- Opening Delimiter -

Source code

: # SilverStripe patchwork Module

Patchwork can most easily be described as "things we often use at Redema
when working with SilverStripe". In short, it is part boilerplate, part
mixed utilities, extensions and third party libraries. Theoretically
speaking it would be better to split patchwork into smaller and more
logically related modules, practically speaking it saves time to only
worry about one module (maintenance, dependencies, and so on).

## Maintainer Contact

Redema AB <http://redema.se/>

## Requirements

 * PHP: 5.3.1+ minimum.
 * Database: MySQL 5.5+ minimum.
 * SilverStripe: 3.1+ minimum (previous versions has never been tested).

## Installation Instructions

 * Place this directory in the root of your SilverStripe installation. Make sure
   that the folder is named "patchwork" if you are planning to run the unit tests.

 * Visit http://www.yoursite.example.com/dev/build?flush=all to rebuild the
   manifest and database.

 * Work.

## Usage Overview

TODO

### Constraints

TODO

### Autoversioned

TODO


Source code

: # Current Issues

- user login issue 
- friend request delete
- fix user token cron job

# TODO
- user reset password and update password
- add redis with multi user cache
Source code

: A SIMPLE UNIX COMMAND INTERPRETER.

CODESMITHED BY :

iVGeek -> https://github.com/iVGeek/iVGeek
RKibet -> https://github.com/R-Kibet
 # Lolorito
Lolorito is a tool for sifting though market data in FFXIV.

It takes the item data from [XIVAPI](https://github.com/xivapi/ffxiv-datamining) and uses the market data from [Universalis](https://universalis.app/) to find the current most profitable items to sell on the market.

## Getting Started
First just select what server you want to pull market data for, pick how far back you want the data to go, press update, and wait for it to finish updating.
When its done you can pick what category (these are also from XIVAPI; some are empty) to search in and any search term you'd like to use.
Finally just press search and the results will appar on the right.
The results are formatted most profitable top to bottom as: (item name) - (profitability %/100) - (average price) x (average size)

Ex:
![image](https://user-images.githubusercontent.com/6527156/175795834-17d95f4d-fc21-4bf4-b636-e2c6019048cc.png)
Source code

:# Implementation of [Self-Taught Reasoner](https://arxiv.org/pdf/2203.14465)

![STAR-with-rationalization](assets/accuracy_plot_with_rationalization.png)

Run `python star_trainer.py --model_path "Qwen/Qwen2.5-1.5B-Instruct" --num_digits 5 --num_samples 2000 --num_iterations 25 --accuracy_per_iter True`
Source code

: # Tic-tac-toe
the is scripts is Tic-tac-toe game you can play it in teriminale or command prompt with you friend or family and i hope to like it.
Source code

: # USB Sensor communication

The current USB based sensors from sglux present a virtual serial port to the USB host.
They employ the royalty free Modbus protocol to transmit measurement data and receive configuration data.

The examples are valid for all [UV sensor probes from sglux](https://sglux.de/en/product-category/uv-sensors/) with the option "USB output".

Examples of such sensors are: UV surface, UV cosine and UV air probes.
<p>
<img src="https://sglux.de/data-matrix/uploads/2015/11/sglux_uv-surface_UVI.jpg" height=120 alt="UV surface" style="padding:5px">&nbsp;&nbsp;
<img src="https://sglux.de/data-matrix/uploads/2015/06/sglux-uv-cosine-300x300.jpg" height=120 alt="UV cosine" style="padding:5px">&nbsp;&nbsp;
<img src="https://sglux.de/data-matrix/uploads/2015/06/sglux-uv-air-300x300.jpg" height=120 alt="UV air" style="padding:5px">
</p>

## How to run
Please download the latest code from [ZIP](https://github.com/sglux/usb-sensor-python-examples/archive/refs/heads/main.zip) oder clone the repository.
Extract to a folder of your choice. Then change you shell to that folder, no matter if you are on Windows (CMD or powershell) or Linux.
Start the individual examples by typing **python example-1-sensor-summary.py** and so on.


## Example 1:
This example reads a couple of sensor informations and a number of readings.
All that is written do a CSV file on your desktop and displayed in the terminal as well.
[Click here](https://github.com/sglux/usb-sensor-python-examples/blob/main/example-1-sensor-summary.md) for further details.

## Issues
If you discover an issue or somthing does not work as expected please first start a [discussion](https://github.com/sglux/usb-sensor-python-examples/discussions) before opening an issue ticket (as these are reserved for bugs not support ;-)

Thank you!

- Closing Delimiter -

Return all the lines shown above, word for word.

Source code

: # SilverStripe patchwork Module

Patchwork can most easily be described as "things we often use at Redema
when working with SilverStripe". In short, it is part boilerplate, part
mixed utilities, extensions and third party libraries. Theoretically
speaking it would be better to split patchwork into smaller and more
logically related modules, practically speaking it saves time to only
worry about one module (maintenance, dependencies, and so on).

## Maintainer Contact

Redema AB <http://redema.se/>

## Requirements

 * PHP: 5.3.1+ minimum.
 * Database: MySQL 5.5+ minimum.
 * SilverStripe: 3.1+ minimum (previous versions has never been tested).

## Installation Instructions

 * Place this directory in the root of your SilverStripe installation. Make sure
   that the folder is named "patchwork" if you are planning to run the unit tests.

 * Visit http://www.yoursite.example.com/dev/build?flush=all to rebuild the
   manifest and database.

 * Work.

## Usage Overview

TODO

### Constraints

TODO

### Autoversioned

TODO


Source code

: # Current Issues

- user login issue 
- friend request delete
- fix user token cron job

# TODO
- user reset password and update password
- add redis with multi user cache
Source code

: A SIMPLE UNIX COMMAND INTERPRETER.

CODESMITHED BY :

iVGeek -> https://github.com/iVGeek/iVGeek
RKibet -> https://github.com/R-Kibet
 # Lolorito
Lolorito is a tool for sifting though market data in FFXIV.

It takes the item data from [XIVAPI](https://github.com/xivapi/ffxiv-datamining) and uses the market data from [Universalis](https://universalis.app/) to find the current most profitable items to sell on the market.

## Getting Started
First just select what server you want to pull market data for, pick how far back you want the data to go, press update, and wait for it to finish updating.
When its done you can pick what category (these are also from XIVAPI; some are empty) to search in and any search term you'd like to use.
Finally just press search and the results will appar on the right.
The results are formatted most profitable top to bottom as: (item name) - (profitability %/100) - (average price) x (average size)

Ex:
![image](https://user-images.githubusercontent.com/6527156/175795834-17d95f4d-fc21-4bf4-b636-e2c6019048cc.png)
Source code

:# Implementation of [Self-Taught Reasoner](https://arxiv.org/pdf/2203.14465)

![STAR-with-rationalization](assets/accuracy_plot_with_rationalization.png)

Run `python star_trainer.py --model_path "Qwen/Qwen2.5-1.5B-Instruct" --num_digits 5 --num_samples 2000 --num_iterations 25 --accuracy_per_iter True`
Source code

: # Tic-tac-toe
the is scripts is Tic-tac-toe game you can play it in teriminale or command prompt with you friend or family and i hope to like it.
Source code

: # USB Sensor communication

The current USB based sensors from sglux present a virtual serial port to the USB host.
They employ the royalty free Modbus protocol to transmit measurement data and receive configuration data.

The examples are valid for all [UV sensor probes from sglux](https://sglux.de/en/product-category/uv-sensors/) with the option "USB output".

Examples of such sensors are: UV surface, UV cosine and UV air probes.
<p>
<img src="https://sglux.de/data-matrix/uploads/2015/11/sglux_uv-surface_UVI.jpg" height=120 alt="UV surface" style="padding:5px">&nbsp;&nbsp;
<img src="https://sglux.de/data-matrix/uploads/2015/06/sglux-uv-cosine-300x300.jpg" height=120 alt="UV cosine" style="padding:5px">&nbsp;&nbsp;
<img src="https://sglux.de/data-matrix/uploads/2015/06/sglux-uv-air-300x300.jpg" height=120 alt="UV air" style="padding:5px">
</p>

## How to run
Please download the latest code from [ZIP](https://github.com/sglux/usb-sensor-python-examples/archive/refs/heads/main.zip) oder clone the repository.
Extract to a folder of your choice. Then change you shell to that folder, no matter if you are on Windows (CMD or powershell) or Linux.
Start the individual examples by typing **python example-1-sensor-summary.py** and so on.


## Example 1:
This example reads a couple of sensor informations and a number of readings.
All that is written do a CSV file on your desktop and displayed in the terminal as well.
[Click here](https://github.com/sglux/usb-sensor-python-examples/blob/main/example-1-sensor-summary.md) for further details.

## Issues
If you discover an issue or somthing does not work as expected please first start a [discussion](https://github.com/sglux/usb-sensor-python-examples/discussions) before opening an issue ticket (as these are reserved for bugs not support ;-)

Thank you!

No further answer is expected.